_WHAT TO PRODUCE_
From the entries, copy every line that carries the string "them".

_SUPPLIED INFORMATION_

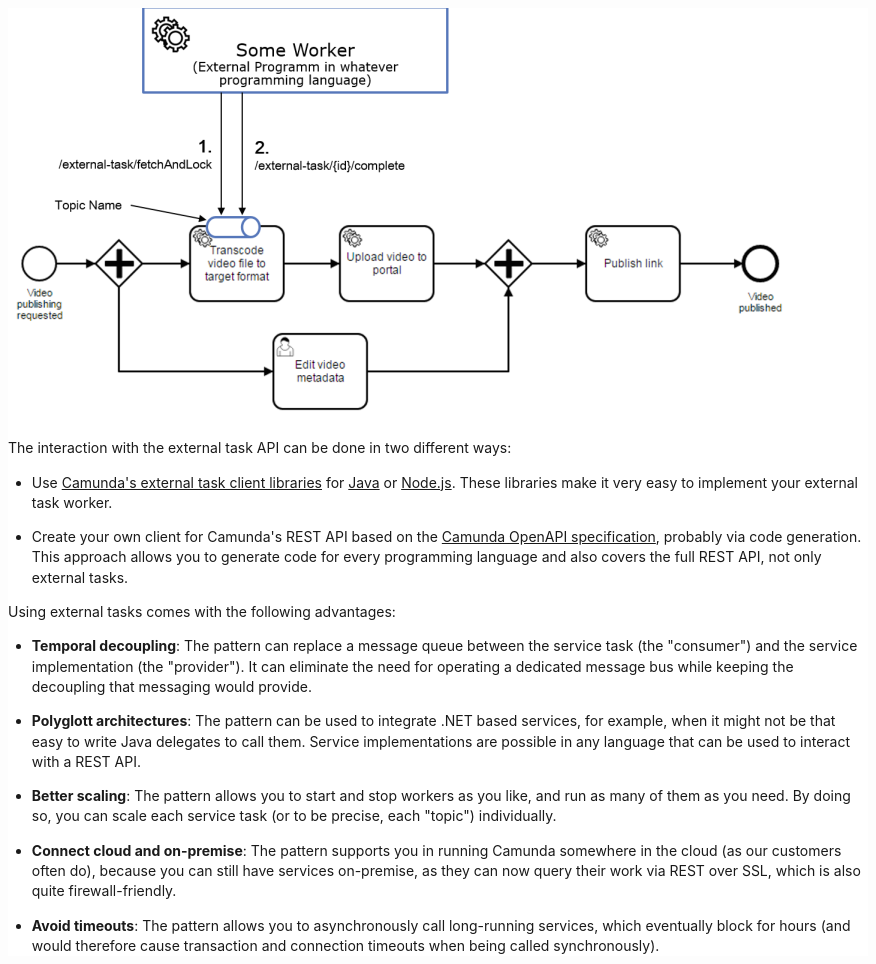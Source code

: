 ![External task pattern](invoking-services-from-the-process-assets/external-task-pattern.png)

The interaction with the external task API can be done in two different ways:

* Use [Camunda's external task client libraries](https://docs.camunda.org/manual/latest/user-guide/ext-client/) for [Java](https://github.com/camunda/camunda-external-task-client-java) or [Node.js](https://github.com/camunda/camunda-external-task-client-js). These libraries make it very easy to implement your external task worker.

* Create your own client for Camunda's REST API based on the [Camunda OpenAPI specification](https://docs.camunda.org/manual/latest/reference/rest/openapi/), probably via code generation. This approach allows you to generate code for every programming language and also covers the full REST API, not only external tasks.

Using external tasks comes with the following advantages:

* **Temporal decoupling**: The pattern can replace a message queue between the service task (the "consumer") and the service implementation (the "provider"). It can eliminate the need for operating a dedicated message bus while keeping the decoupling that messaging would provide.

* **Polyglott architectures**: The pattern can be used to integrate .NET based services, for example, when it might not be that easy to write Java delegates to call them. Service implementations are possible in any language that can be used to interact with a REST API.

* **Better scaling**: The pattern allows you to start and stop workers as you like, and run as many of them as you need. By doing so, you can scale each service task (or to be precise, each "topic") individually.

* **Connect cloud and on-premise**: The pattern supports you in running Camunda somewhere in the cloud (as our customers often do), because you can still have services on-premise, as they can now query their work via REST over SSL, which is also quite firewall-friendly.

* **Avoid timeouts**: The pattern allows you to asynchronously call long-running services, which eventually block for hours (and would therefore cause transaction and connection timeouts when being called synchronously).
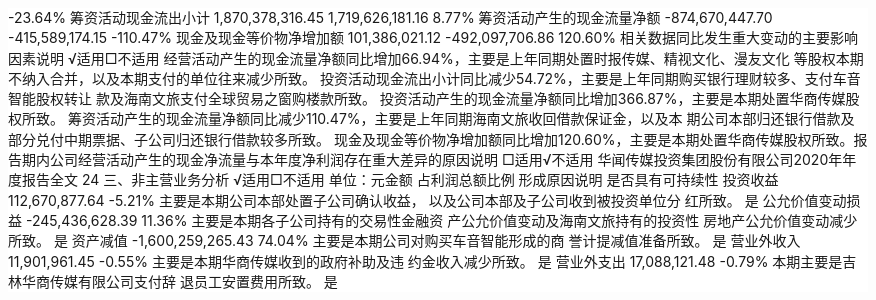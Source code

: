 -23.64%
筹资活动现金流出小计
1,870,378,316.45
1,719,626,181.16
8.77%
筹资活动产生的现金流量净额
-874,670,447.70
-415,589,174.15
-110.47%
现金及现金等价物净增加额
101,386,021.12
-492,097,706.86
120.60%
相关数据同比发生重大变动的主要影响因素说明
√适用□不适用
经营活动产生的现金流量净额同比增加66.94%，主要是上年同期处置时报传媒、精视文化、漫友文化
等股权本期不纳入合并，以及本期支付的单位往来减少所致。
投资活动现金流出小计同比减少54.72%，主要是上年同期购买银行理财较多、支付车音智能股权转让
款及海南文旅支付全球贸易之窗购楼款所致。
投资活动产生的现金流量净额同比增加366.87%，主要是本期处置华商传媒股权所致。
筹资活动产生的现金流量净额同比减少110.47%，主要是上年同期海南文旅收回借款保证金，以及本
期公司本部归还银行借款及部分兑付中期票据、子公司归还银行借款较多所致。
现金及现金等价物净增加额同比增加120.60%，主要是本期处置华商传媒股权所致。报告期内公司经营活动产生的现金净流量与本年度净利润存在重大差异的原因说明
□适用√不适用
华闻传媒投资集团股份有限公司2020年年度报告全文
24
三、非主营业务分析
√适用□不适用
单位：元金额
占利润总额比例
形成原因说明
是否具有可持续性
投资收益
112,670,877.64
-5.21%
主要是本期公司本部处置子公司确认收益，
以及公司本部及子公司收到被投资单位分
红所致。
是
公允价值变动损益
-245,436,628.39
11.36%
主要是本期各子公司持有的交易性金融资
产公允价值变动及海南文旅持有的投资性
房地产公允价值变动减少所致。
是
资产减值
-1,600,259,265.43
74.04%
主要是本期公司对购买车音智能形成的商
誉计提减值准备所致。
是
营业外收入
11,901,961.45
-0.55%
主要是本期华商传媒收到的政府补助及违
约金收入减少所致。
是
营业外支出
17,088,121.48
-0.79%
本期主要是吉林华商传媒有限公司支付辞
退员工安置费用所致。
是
...
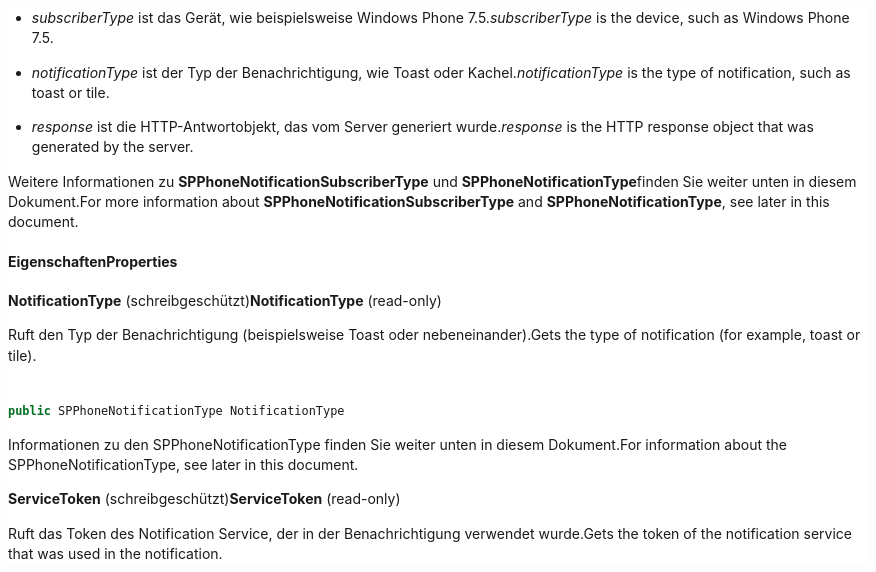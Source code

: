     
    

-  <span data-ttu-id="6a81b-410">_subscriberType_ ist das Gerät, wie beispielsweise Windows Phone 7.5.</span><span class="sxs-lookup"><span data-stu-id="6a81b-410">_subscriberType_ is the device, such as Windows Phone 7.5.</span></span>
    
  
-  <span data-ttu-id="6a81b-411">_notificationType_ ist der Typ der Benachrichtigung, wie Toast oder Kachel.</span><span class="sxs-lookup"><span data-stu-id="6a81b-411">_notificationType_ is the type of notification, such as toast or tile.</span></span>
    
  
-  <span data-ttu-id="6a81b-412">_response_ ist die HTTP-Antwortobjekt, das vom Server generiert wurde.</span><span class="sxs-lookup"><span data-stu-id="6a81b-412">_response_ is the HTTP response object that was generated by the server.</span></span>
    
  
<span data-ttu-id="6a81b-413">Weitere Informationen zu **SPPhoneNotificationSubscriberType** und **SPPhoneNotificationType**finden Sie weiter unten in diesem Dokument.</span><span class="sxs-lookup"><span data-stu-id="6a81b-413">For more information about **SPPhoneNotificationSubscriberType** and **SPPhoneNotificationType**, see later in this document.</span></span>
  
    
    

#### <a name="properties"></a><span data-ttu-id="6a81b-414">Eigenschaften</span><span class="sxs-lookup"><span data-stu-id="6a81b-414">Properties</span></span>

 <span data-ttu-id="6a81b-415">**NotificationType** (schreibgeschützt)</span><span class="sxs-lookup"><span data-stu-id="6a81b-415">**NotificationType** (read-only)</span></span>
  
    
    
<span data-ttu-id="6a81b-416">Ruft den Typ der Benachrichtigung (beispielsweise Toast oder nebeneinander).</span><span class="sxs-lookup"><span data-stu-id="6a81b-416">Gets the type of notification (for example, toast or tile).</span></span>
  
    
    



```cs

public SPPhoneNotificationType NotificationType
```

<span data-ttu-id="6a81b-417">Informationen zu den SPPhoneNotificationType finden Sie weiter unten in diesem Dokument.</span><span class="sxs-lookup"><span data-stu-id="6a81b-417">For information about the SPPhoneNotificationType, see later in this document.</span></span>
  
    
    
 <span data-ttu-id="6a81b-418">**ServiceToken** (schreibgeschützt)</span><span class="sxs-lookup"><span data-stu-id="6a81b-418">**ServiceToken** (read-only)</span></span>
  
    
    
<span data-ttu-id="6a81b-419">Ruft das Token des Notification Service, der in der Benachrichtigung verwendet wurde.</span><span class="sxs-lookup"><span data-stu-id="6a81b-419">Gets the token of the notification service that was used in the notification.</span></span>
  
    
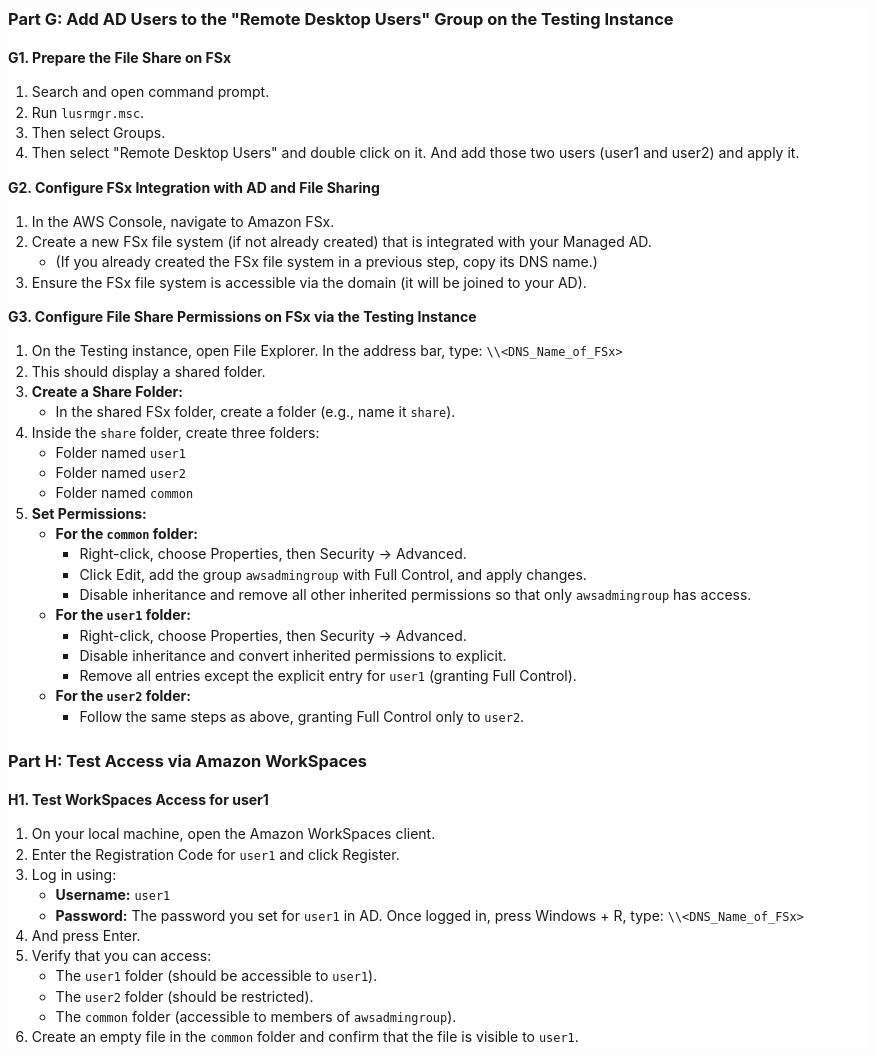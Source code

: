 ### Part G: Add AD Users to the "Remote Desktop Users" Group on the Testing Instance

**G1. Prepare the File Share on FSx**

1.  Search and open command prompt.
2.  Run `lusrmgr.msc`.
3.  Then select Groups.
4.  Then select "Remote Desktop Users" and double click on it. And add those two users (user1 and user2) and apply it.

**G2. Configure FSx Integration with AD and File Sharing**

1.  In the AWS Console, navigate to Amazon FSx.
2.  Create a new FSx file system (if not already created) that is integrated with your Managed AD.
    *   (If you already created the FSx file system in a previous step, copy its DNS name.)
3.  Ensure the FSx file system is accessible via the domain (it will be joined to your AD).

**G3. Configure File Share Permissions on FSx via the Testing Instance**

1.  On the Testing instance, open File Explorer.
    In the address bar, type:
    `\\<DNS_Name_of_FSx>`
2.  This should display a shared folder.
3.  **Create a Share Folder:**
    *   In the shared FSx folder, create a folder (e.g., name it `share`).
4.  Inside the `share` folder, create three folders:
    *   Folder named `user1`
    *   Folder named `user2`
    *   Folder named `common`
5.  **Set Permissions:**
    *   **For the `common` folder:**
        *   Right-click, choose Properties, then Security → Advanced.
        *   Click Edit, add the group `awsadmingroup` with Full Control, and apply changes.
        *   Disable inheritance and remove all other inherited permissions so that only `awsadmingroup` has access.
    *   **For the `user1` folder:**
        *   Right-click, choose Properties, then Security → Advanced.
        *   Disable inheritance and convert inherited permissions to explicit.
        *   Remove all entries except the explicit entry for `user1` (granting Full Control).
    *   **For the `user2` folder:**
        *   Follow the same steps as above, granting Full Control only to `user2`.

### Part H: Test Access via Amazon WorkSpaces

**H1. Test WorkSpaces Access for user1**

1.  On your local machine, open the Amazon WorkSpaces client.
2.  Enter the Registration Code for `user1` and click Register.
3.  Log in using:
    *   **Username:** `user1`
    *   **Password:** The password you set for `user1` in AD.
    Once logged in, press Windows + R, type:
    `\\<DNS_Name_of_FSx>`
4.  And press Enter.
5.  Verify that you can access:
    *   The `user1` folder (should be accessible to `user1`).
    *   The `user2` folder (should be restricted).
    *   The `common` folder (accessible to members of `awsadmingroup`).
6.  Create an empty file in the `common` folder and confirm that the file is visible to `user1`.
==
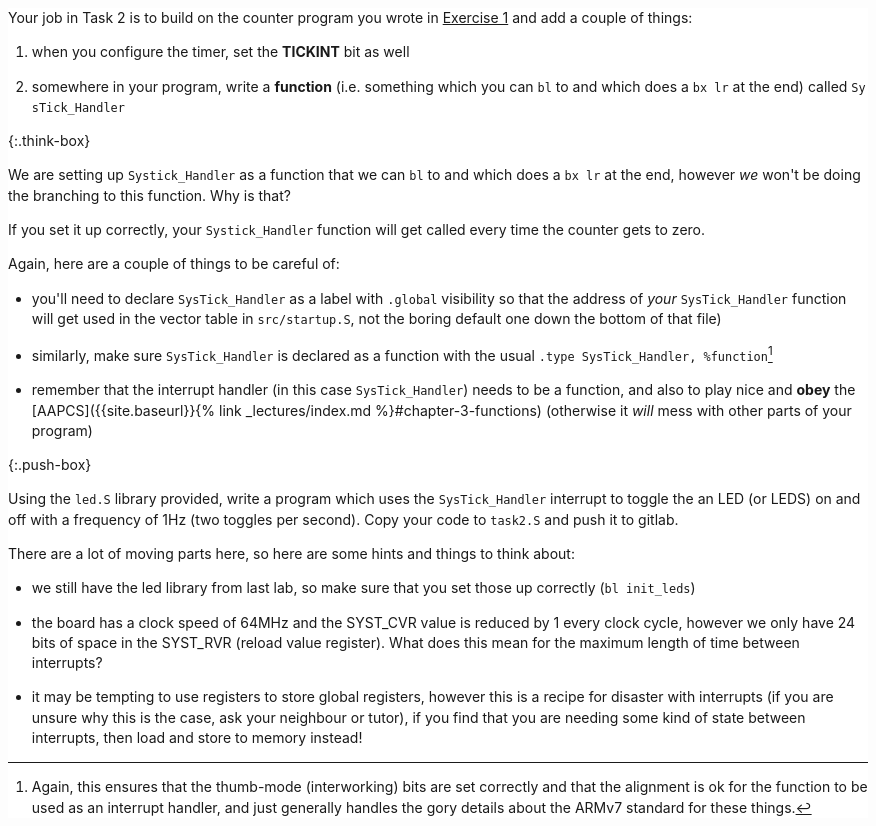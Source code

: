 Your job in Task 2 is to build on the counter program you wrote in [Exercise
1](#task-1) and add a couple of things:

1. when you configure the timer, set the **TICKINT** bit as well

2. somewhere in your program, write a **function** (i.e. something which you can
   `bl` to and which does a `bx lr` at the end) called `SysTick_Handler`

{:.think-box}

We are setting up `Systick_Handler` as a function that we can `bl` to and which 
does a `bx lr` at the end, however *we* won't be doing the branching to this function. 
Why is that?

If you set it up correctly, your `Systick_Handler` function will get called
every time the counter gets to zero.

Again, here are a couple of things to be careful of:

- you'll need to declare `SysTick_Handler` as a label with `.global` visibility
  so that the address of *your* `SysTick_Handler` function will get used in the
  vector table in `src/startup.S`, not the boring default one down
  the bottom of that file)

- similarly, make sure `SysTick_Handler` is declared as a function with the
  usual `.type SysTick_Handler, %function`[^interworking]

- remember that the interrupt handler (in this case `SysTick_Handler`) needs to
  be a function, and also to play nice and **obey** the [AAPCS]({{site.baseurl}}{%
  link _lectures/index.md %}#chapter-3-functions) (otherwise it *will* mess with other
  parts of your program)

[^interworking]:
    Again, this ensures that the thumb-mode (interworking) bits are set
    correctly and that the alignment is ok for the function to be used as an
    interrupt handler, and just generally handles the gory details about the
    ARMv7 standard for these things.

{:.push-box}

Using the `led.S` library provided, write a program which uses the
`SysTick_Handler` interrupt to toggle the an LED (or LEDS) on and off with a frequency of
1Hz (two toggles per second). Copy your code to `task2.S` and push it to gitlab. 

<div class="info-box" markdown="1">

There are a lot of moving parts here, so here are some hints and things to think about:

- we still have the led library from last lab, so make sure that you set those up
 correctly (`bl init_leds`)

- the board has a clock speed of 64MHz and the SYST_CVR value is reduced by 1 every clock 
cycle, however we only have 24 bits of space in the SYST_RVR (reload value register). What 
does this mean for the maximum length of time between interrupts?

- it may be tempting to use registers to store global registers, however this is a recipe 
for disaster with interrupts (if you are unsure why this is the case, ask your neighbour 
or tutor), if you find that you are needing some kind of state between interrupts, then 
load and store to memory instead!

_RESPONSE TO THE EXERCISE_
* **Polyglott architectures**: The pattern can be used to integrate .NET based services, for example, when it might not be that easy to write Java delegates to call them. Service implementations are possible in any language that can be used to interact with a REST API.
* **Better scaling**: The pattern allows you to start and stop workers as you like, and run as many of them as you need. By doing so, you can scale each service task (or to be precise, each "topic") individually.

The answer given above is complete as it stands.